枕元において読んでた『セラピストは夢をどうとらえるか―五人の夢分析家による同一事例の解釈』。おもしろかった。同じ釜の飯を食べていた人たちだなあという感想もだけど。

セラピストは夢をどうとらえるか―五人の夢分析家による同一事例の解釈

セラピストは夢をどうとらえるか―五人の夢分析家による同一事例の解釈

ある一人のクライアントさんの10個の夢を、5人のセラピストがそれぞれ解釈する、という本。こういう企画は好きだ。で、おもしろかった。
で、このクライアントさんのそれらの夢については、編者は別の本で一冊書いていて、それを先に読んでた。
夢の分析 (講談社選書メチエ)

夢の分析 (講談社選書メチエ)

で、じつはこのクライアントさんが、なかなかすごい人であるらしく、すごい夢をどんどん見る力のある人であるようだ。なので、この前の本を読んだときにも、けっこうすごいなあと思いながらも、「そういう特異な人の「すごい」夢を分析したらそりゃおもしろいんだろうけど、それ見て喜んでても一般人の「ふつう」の夢分析から離れていくんじゃないかなあ?」とは思っていて、また、「そもそもこの人がそんなすごい人なのか?そんなすごい夢なのか?解釈のし過ぎなのではないのか?」とも思ってたところもあるのだ。
なので、著者以外の4人のセラピストがそれぞれ解釈したっていう企画は、いいと思ったものだった。
で、4人の解釈は、編者が聞き役になるインタビュー対談の形で書いてあるので、まぁ編者が微妙に誘導して方向付けしてるように見えなくもないところもなくもないのだけれど、それでも、やはりかなり、これらの夢に対する解釈の大筋は一致しているように見えたし、開口一番であるか解釈の中盤であるかはともかく、誰もが口をそろえてこのクライアントさんを、すごい人だ、と言ってるように見えるのはやはりすごい。それは、クライアントさんのすごさが確かめられたってことでもあるだろうし、夢分析ってものが基本的にある範囲の確実性を持ってることが確かめられた、ってことでもあるのだろう。もちろん、5人の解釈はそれぞれのセラピストの持ち味とか目の付け所とかによって微妙に切り口を変えてる部分もあるけれど、本の中での言い方で言えば、ある山を登るのにどのルートを取るのか、ということだろうというふうには見える。
まぁしかし、じつは著者プロファイルを見てみると5人の人は同門ないし同じ職場の人たちで、それはこの夢分析というのの老舗がなんといってもそこなのでそりゃそうなのだけれど、うーん、同じ釜の飯を食べていた人たちは同じ夢解釈をするんだなあ、というふうに見えなくもない。まぁ、雰囲気的に心当たるところもあるかも。
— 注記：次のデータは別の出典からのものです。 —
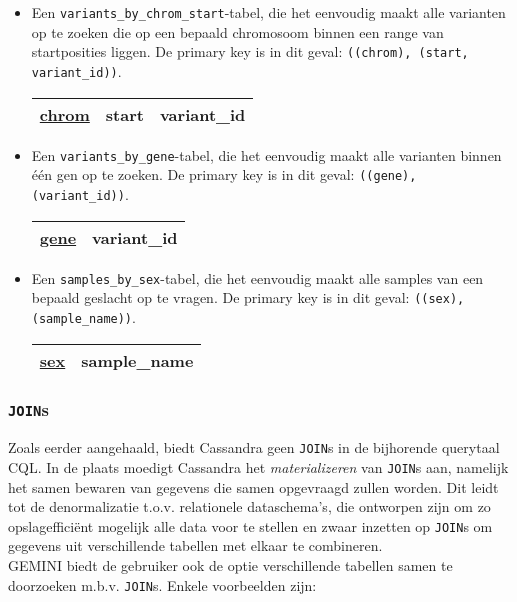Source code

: \begin{itemize}
\item Een \texttt{variants\_by\_chrom\_start}-tabel, die het eenvoudig maakt alle varianten op te zoeken die op een bepaald chromosoom binnen een range van startposities liggen. De primary key is in dit geval: \texttt{((chrom), (start, variant\_id))}. 

\begin{table}[!htbp]
\begin{tabular}{@{}|l|l|l|@{}}
\toprule
\color{ForestGreen} \underline{chrom} & \color{red} start & \color{red} variant\_id \\ \bottomrule
\end{tabular}
\end{table}

\item Een \texttt{variants\_by\_gene}-tabel, die het eenvoudig maakt alle varianten binnen \'e\'en gen op te zoeken. De primary key is in dit geval: \texttt{((gene), (variant\_id))}.

\begin{table}[!htbp]
\begin{tabular}{@{}|l|l|@{}}
\toprule
\color{ForestGreen} \underline{gene} & \color{red} variant\_id \\ \bottomrule
\end{tabular}
\end{table}

\item Een \texttt{samples\_by\_sex}-tabel, die het eenvoudig maakt alle samples van een bepaald geslacht op te vragen. De primary key is in dit geval: \texttt{((sex), (sample\_name))}.

\begin{table}[!htbp]
\begin{tabular}{@{}|l|l|@{}}
\toprule
\color{ForestGreen} \underline{sex} & \color{red} sample\_name \\ \bottomrule
\end{tabular}
\end{table}
\end{itemize}

\subsubsection{\texttt{JOIN}s}

Zoals eerder aangehaald, biedt Cassandra geen \texttt{JOIN}s in de bijhorende querytaal CQL. In de plaats moedigt Cassandra het \textit{materializeren} van \texttt{JOIN}s aan, namelijk het samen bewaren van gegevens die samen opgevraagd zullen worden. Dit leidt tot de denormalizatie t.o.v. relationele dataschema's, die ontworpen zijn om zo opslageffici\"ent mogelijk alle data voor te stellen en zwaar inzetten op \texttt{JOIN}s om gegevens uit verschillende tabellen met elkaar te combineren.\\
GEMINI biedt de gebruiker ook de optie verschillende tabellen samen te doorzoeken m.b.v. \texttt{JOIN}s. Enkele voorbeelden zijn:

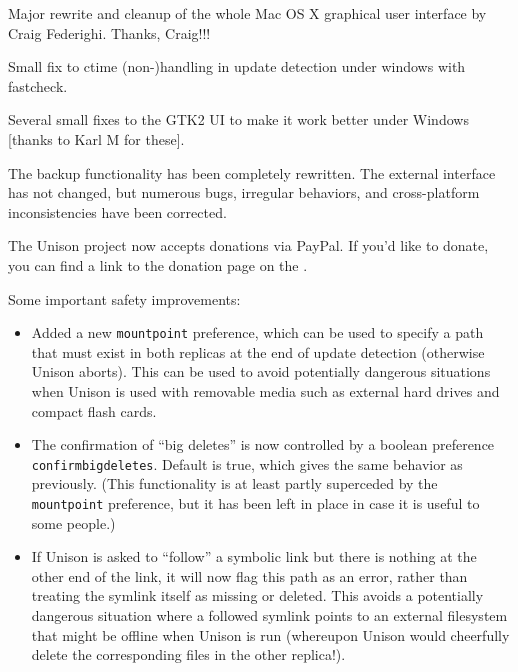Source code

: \begin{changesfromversion}{2.17}
\item Major rewrite and cleanup of the whole Mac OS X graphical user
interface by Craig Federighi.  Thanks, Craig!!!
\item Small fix to ctime (non-)handling in update detection under windows
  with fastcheck.
\item Several small fixes to the GTK2 UI to make it work better under
Windows [thanks to Karl M for these].
\item The backup functionality has been completely rewritten.  The external
interface has not changed, but numerous bugs, irregular behaviors, and
cross-platform inconsistencies have been corrected.
\item The Unison project now accepts donations via PayPal.  If you'd like to
donate, you can find a link to the donation page on the
.
\item Some important safety improvements:
\begin{itemize}
\item Added a new \verb|mountpoint| preference, which can be used to specify
a path that must exist in both replicas at the end of update detection
(otherwise Unison aborts).  This can be used to avoid potentially dangerous
situations when Unison is used with removable media such as external hard
drives and compact flash cards.
\item The confirmation of ``big deletes'' is now controlled by a boolean preference
  \verb|confirmbigdeletes|.  Default is true, which gives the same behavior as
  previously.  (This functionality is at least partly superceded by the
  \verb|mountpoint| preference, but it has been left in place in case it is
  useful to some people.)
  \item If Unison is asked to ``follow'' a symbolic link but there is
  nothing at the other end of the link, it will now flag this path as an
  error, rather than treating the symlink itself as missing or deleted.
  This avoids a potentially dangerous situation where a followed symlink
  points to an external filesystem that might be offline when Unison is run
  (whereupon Unison would cheerfully delete the corresponding files in the
  other replica!).
\end{itemize}


\end{changesfromversion}
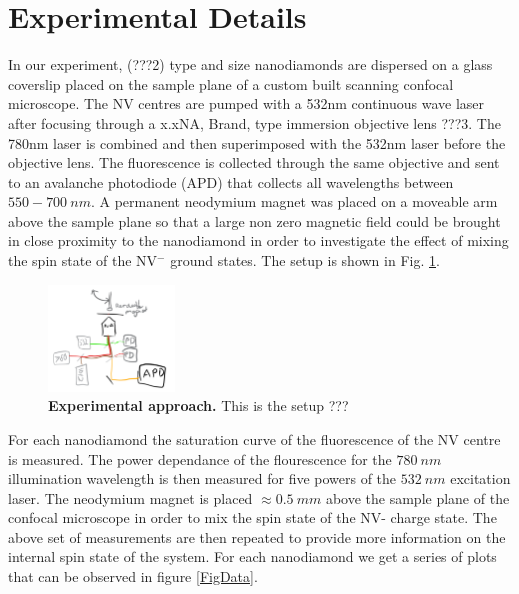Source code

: \documentclass[preprint,prl,twocolumn]{revtex4}
\begin{document}
\section{Experimental Details}
In our experiment, (???2) type and size nanodiamonds are dispersed on a glass coverslip placed on the sample plane of a custom built scanning confocal microscope. The NV centres are pumped with a 532nm continuous wave laser after focusing through a x.xNA, Brand, type immersion objective lens ???3. The 780nm laser is combined and then superimposed with the 532nm laser before the objective lens. The fluorescence is collected through the same objective and sent to an avalanche photodiode (APD) that collects all wavelengths between $550-\SI{700}{nm}$. A permanent neodymium magnet was placed on a moveable arm above the sample plane so that a large non zero magnetic field could be brought in close proximity to the nanodiamond in order to investigate the effect of mixing the spin state of the NV$^-$ ground states. The setup is shown in Fig. \ref{FigSetup}.

\begin{figure}[t]
  \centering
  \includegraphics[width=0.3\textwidth]{Setup.png} 
 \caption{\textbf{Experimental approach.} This is the setup ???} \label{FigSetup}
\end{figure}

For each nanodiamond the saturation curve of the fluorescence of the NV centre is measured. The power dependance of the flourescence for the $\SI{780}{nm}$ illumination wavelength is then measured for five powers of the $\SI{532}{nm}$ excitation laser. The neodymium magnet is placed $\approx \SI{0.5}{mm}$ above the sample plane of the confocal microscope in order to mix the spin state of the NV- charge state. The above set of measurements are then repeated to provide more information on the internal spin state of the system. For each nanodiamond we get a series of plots that can be observed in figure \ref{FigData}.
\end{document}

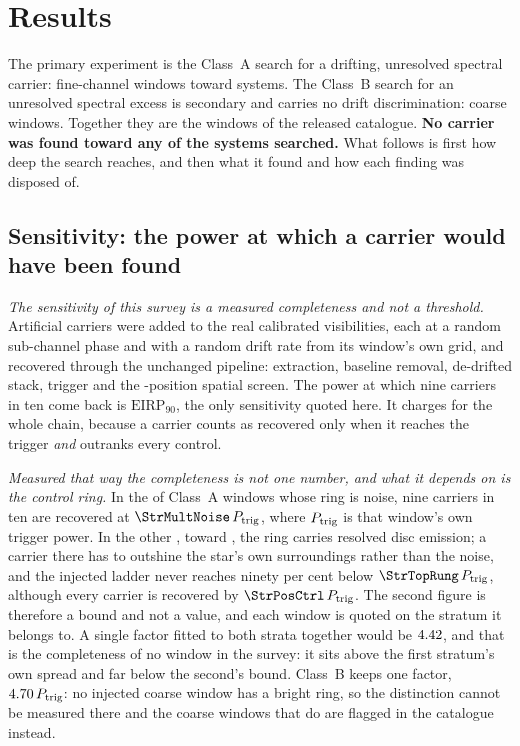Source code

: \section{Results}
\label{sec:results}

The primary experiment is the Class~A search for a drifting, unresolved
spectral carrier: \NWinA{} fine-channel windows toward \NSysClassA{}
systems. The Class~B search for an unresolved spectral excess is secondary
and carries no drift discrimination: \NWinB{} coarse windows. Together they
are the \NWindows{} windows of the released catalogue. \textbf{No carrier
was found toward any of the \NSystems{} systems searched.} What follows is
first how deep the search reaches, and then what it found and how each
finding was disposed of.

\subsection{Sensitivity: the power at which a carrier would have been
found} \label{sec:pninetysel}

\emph{The sensitivity of this survey is a measured completeness and not a
threshold.} Artificial carriers were added to the real calibrated
visibilities, each at a random sub-channel phase and with a random drift rate
from its window's own grid, and recovered through the unchanged pipeline:
extraction, baseline removal, de-drifted stack, trigger and the
\NCtrl-position spatial screen. The power at which nine carriers in ten come
back is $\mathrm{EIRP}_{90}$, the only sensitivity quoted here. It charges
for the whole chain, because a carrier counts as recovered only when it
reaches the trigger \emph{and} outranks every control.

\emph{Measured that way the completeness is not one number, and what it
depends on is the control ring.} In the \StrNNoiseWin{} of \NWinA{} Class~A
windows whose ring is noise, nine carriers in ten are recovered at
$\StrMultNoise\,P_{\rm trig}$, where $P_{\rm trig}$ is that window's own
trigger power. In the other \StrNDiscWin, toward \StrDiscStars,
the ring carries resolved disc emission; a carrier there has to outshine the
star's own surroundings rather than the noise, and the injected ladder never
reaches ninety per cent below $\StrTopRung\,P_{\rm trig}$, although every
carrier is recovered by $\StrPosCtrl\,P_{\rm trig}$. The second figure is
therefore a bound and not a value, and each window is quoted on the stratum
it belongs to. A single factor fitted to both strata together would be
$\EirpNinetyMultA$, and that is the completeness of no window in the survey:
it sits above the first stratum's own spread and far below the second's
bound. Class~B keeps one factor, $\EirpNinetyMultB\,P_{\rm trig}$: no
injected coarse window has a bright ring, so the distinction cannot be
measured there and the \StrNBrightB{} coarse windows that do are flagged in
the catalogue instead.

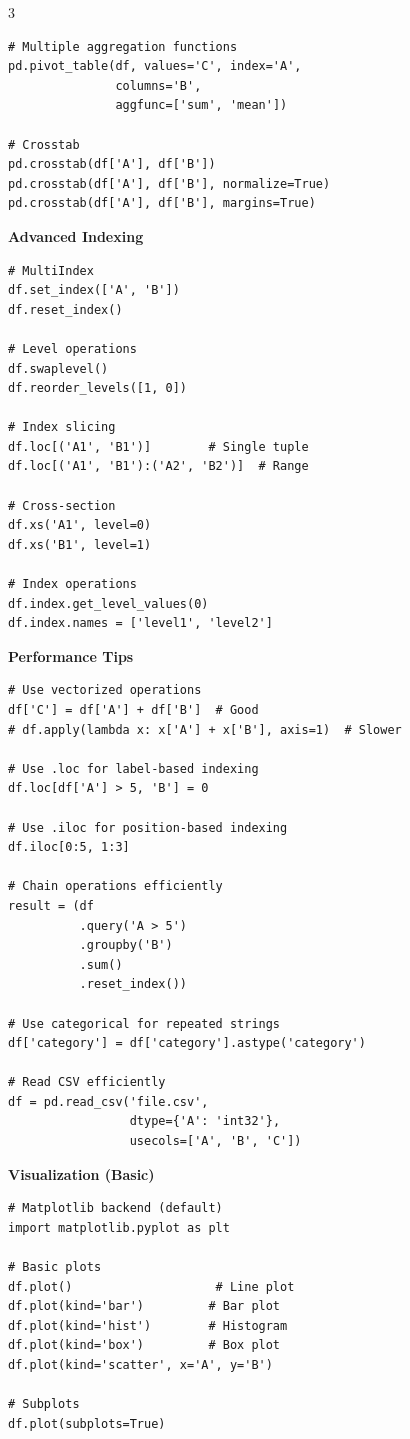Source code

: \documentclass[10pt,landscape,letterpaper]{article}
\newcommand{\sect}[1]{\textbf{\color{blue}#1}}
\begin{document}
\begin{multicols}{3}
\begin{lstlisting}
# Multiple aggregation functions
pd.pivot_table(df, values='C', index='A',
               columns='B', 
               aggfunc=['sum', 'mean'])

# Crosstab
pd.crosstab(df['A'], df['B'])
pd.crosstab(df['A'], df['B'], normalize=True)
pd.crosstab(df['A'], df['B'], margins=True)
\end{lstlisting}

\sect{Advanced Indexing}
\begin{lstlisting}
# MultiIndex
df.set_index(['A', 'B'])
df.reset_index()

# Level operations
df.swaplevel()
df.reorder_levels([1, 0])

# Index slicing
df.loc[('A1', 'B1')]        # Single tuple
df.loc[('A1', 'B1'):('A2', 'B2')]  # Range

# Cross-section
df.xs('A1', level=0)
df.xs('B1', level=1)

# Index operations
df.index.get_level_values(0)
df.index.names = ['level1', 'level2']
\end{lstlisting}

\sect{Performance Tips}
\begin{lstlisting}
# Use vectorized operations
df['C'] = df['A'] + df['B']  # Good
# df.apply(lambda x: x['A'] + x['B'], axis=1)  # Slower

# Use .loc for label-based indexing
df.loc[df['A'] > 5, 'B'] = 0

# Use .iloc for position-based indexing
df.iloc[0:5, 1:3]

# Chain operations efficiently
result = (df
          .query('A > 5')
          .groupby('B')
          .sum()
          .reset_index())

# Use categorical for repeated strings
df['category'] = df['category'].astype('category')

# Read CSV efficiently
df = pd.read_csv('file.csv', 
                 dtype={'A': 'int32'},
                 usecols=['A', 'B', 'C'])
\end{lstlisting}

\sect{Visualization (Basic)}
\begin{lstlisting}
# Matplotlib backend (default)
import matplotlib.pyplot as plt

# Basic plots
df.plot()                    # Line plot
df.plot(kind='bar')         # Bar plot
df.plot(kind='hist')        # Histogram
df.plot(kind='box')         # Box plot
df.plot(kind='scatter', x='A', y='B')

# Subplots
df.plot(subplots=True)


\end{lstlisting}
\end{multicols}
\end{document}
じつは、同種の企画の本としては、自分にとってこの辺のジャンルのバイブル?にもなってる『症例研究・寂しい女』っていう本があって、
症例研究・寂しい女

症例研究・寂しい女

これは、ユング派左派、右派、フロイト派、アドラー派、ロジャース派、みたいな人たちが寄ってたかってあるひとつのケースの夢その他を解釈して見せている、という本。こうなると、解釈の触れ幅はかなり大きくなるし、それでもやはりたぶん基本的な見立てのラインは一致してたと思う。